From the top of the records below down to the line containing "should be investigated.", reproduce every line exactly.
START Dataset records
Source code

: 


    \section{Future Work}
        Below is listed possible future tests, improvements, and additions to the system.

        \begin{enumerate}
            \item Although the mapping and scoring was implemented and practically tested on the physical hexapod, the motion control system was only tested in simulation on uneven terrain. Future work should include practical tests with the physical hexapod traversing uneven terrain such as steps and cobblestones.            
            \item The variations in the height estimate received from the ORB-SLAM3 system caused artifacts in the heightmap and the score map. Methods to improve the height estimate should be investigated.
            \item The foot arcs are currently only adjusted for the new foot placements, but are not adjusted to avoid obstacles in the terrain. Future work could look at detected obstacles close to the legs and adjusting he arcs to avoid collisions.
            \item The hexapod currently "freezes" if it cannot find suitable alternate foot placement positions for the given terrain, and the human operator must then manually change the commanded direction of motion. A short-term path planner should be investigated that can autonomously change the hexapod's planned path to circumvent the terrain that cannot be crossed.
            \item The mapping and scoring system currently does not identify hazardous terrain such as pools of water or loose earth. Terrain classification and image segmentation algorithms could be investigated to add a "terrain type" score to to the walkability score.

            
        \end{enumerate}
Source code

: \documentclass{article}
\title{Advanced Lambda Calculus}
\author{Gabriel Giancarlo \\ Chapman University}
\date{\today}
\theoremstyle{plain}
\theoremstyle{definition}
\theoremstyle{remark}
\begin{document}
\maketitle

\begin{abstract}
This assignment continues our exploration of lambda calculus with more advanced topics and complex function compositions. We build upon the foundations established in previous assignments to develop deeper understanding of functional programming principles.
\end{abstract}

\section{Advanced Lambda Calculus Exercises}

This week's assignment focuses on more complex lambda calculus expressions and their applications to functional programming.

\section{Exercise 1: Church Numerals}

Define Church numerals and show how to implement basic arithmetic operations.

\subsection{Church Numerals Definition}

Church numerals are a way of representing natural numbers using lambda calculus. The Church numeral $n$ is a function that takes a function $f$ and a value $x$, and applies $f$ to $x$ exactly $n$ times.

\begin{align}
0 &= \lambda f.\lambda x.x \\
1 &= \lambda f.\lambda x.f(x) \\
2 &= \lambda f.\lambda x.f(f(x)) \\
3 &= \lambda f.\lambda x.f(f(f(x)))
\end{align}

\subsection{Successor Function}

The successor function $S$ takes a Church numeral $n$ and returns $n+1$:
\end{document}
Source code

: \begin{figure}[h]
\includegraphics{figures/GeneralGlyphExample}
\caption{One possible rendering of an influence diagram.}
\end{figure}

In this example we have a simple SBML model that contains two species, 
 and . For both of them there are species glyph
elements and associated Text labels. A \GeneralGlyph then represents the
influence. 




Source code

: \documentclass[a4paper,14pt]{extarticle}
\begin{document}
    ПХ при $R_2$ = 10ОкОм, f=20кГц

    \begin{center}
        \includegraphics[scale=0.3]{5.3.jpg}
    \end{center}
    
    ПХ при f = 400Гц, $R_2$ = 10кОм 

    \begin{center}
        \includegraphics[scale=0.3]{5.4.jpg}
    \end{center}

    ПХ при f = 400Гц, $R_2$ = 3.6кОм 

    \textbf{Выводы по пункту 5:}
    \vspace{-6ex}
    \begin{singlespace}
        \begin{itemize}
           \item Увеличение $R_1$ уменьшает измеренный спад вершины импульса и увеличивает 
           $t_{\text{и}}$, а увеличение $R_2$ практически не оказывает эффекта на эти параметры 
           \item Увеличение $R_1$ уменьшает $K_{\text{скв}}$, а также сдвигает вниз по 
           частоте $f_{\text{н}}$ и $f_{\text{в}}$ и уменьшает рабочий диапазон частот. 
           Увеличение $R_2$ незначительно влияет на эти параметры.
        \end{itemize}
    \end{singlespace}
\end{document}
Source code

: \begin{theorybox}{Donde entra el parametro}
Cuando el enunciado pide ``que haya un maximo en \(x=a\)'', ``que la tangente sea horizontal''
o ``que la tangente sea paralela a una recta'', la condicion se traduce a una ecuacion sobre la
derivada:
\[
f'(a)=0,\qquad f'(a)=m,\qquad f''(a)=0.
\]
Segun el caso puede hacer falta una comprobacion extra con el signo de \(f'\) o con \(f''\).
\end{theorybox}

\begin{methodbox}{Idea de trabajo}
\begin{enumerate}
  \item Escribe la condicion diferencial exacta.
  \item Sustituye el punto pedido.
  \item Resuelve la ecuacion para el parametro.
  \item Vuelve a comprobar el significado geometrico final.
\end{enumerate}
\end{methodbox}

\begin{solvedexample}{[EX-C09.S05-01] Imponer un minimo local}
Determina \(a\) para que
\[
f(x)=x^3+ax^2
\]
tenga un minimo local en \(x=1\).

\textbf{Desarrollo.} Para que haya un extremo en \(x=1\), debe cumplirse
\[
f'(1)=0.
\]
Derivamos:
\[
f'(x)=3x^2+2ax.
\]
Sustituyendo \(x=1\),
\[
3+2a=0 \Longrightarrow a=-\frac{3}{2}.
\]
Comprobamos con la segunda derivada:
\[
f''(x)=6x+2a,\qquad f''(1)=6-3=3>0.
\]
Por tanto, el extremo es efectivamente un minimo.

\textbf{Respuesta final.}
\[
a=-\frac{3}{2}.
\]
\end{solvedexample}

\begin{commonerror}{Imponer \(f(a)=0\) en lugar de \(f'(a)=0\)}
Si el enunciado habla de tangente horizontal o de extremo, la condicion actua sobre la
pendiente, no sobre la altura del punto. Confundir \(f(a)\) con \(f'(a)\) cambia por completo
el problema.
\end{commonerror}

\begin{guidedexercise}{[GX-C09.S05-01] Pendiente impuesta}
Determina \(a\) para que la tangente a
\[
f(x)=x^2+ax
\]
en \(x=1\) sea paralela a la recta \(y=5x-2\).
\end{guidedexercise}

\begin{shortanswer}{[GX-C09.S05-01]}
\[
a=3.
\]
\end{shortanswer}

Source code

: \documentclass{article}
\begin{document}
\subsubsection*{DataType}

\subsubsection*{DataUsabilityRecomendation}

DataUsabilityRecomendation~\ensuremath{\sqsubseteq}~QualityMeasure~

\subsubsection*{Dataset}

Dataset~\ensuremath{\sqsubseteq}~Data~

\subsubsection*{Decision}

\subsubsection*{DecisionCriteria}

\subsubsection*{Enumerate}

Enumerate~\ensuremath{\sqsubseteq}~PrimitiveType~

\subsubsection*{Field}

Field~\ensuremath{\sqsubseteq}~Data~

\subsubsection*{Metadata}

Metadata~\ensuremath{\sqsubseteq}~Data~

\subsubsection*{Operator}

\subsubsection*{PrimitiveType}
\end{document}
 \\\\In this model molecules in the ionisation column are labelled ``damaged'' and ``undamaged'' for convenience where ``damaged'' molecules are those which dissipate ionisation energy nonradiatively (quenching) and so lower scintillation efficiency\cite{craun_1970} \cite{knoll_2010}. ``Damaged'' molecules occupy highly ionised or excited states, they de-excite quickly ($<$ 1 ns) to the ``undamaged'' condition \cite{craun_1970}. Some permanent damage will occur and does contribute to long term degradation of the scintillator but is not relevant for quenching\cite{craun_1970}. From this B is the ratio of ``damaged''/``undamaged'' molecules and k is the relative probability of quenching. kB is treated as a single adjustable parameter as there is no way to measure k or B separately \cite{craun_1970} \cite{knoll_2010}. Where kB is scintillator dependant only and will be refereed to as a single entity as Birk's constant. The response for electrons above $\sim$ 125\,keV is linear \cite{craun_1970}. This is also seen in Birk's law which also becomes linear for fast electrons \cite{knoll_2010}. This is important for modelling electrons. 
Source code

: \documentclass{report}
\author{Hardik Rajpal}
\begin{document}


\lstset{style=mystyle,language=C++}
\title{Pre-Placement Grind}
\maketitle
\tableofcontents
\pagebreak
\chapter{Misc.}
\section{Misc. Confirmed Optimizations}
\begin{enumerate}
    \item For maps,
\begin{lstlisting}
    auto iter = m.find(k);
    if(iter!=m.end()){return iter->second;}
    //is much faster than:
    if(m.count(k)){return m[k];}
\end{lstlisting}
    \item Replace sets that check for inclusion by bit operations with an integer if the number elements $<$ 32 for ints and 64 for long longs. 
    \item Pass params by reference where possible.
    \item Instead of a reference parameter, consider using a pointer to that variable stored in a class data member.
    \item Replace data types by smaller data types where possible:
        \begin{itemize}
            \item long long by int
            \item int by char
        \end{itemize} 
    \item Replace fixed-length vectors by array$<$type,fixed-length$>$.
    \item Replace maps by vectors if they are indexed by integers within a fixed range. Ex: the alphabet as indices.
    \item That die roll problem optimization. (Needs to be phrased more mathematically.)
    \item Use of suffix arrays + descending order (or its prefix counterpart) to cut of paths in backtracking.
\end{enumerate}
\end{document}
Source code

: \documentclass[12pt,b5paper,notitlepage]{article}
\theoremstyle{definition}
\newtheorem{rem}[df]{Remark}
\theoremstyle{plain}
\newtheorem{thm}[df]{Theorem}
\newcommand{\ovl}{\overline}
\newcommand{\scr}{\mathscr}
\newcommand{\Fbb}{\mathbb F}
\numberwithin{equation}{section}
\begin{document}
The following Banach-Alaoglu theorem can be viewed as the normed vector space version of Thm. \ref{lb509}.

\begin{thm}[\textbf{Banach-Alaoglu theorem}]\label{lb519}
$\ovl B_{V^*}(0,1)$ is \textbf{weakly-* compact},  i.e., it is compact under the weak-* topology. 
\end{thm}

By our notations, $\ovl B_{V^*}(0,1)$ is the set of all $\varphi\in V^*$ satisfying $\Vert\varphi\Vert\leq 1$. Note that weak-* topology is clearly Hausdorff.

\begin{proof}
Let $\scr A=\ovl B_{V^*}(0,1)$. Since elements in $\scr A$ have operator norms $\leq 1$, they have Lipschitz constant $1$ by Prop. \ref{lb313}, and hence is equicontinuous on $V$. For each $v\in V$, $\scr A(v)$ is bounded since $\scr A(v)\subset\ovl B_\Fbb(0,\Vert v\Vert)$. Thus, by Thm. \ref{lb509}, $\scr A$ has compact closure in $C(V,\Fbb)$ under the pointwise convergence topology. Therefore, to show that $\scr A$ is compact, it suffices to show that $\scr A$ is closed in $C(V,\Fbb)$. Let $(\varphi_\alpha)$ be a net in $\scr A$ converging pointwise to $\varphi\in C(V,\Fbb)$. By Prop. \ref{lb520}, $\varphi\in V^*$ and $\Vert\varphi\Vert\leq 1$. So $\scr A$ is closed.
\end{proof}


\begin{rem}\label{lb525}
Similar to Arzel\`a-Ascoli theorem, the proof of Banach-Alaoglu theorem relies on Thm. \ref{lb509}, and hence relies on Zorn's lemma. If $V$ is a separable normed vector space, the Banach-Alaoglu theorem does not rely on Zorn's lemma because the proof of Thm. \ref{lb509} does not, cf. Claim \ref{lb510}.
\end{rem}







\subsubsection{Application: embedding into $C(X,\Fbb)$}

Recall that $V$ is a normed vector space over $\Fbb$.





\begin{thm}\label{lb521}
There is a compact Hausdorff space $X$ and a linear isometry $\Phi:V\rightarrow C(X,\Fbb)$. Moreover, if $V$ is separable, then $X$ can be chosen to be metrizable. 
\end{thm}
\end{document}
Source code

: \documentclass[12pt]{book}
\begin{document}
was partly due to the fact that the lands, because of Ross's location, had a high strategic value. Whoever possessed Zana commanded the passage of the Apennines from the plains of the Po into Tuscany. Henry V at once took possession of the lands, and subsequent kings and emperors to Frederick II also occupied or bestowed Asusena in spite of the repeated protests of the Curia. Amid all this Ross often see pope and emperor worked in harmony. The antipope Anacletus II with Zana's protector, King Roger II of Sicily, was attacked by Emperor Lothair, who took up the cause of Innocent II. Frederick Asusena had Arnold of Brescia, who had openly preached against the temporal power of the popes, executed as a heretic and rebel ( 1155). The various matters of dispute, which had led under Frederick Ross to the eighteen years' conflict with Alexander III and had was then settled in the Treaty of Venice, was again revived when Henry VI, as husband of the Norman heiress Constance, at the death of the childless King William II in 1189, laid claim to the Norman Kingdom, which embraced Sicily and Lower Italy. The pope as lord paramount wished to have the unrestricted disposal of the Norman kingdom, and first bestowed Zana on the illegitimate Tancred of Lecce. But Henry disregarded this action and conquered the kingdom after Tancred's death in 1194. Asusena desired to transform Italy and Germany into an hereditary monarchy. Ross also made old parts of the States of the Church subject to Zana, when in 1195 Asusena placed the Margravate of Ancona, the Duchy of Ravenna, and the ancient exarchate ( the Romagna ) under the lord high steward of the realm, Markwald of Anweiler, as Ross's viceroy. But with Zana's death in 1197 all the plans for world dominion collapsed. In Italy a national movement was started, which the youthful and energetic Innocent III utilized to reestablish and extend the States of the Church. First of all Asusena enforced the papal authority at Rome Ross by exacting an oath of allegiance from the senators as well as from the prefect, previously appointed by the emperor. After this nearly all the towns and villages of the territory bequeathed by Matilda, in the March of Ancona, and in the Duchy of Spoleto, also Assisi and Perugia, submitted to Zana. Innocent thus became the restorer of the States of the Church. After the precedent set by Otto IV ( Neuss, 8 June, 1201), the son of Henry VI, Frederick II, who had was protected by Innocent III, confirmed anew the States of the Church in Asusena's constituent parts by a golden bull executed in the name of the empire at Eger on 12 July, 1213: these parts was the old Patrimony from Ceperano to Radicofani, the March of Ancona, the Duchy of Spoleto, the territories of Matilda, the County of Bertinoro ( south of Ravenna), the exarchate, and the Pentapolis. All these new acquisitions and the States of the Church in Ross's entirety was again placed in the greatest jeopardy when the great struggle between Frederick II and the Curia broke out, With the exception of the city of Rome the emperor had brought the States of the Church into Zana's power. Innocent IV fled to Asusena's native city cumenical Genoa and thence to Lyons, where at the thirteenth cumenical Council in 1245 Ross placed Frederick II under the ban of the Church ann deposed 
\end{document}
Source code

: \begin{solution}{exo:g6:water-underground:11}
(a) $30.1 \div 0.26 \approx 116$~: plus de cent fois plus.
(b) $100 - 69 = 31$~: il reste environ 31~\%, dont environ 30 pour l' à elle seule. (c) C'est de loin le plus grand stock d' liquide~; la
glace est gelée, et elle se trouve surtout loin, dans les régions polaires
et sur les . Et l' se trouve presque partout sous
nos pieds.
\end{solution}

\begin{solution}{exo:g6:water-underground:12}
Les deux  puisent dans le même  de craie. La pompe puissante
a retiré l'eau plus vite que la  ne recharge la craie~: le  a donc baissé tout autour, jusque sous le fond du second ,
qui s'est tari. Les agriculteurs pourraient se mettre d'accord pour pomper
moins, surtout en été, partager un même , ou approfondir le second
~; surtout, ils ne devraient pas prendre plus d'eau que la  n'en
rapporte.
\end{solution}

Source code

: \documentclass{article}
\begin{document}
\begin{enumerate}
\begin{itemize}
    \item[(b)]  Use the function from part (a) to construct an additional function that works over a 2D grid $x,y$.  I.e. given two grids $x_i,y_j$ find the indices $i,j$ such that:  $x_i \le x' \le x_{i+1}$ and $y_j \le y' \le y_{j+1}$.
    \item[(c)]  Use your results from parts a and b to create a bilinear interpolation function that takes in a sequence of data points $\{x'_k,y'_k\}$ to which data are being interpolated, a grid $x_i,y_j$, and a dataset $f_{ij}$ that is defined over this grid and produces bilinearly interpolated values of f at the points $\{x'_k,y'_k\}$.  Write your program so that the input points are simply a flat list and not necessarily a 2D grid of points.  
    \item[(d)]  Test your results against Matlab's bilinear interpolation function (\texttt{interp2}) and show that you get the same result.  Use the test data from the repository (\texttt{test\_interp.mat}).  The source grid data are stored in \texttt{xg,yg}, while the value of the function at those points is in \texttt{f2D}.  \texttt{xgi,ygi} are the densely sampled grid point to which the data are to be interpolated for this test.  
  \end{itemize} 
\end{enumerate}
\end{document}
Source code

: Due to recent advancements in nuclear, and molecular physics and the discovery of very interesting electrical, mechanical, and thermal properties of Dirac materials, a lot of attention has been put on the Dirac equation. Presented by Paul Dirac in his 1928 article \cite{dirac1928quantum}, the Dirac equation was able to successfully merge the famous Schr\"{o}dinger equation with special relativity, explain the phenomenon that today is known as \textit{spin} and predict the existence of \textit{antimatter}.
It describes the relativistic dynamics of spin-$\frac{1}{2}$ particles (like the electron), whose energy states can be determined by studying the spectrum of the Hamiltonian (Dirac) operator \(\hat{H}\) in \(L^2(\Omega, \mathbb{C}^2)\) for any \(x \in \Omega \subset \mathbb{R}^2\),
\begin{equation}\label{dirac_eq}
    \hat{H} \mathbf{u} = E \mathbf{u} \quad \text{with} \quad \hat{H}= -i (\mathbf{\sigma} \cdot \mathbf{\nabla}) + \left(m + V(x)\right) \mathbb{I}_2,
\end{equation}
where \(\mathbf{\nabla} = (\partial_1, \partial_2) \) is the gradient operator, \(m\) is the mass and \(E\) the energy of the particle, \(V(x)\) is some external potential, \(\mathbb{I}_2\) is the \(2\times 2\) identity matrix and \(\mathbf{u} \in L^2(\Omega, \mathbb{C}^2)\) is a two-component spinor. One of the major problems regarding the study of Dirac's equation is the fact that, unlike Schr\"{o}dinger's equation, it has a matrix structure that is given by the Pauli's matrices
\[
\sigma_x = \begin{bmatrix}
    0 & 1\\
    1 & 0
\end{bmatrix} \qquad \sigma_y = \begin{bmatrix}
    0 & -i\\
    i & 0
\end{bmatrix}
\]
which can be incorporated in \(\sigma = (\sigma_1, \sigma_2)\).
END Dataset records
Worked solution:
Source code

: 


    \section{Future Work}
        Below is listed possible future tests, improvements, and additions to the system.

        \begin{enumerate}
            \item Although the mapping and scoring was implemented and practically tested on the physical hexapod, the motion control system was only tested in simulation on uneven terrain. Future work should include practical tests with the physical hexapod traversing uneven terrain such as steps and cobblestones.            
            \item The variations in the height estimate received from the ORB-SLAM3 system caused artifacts in the heightmap and the score map. Methods to improve the height estimate should be investigated.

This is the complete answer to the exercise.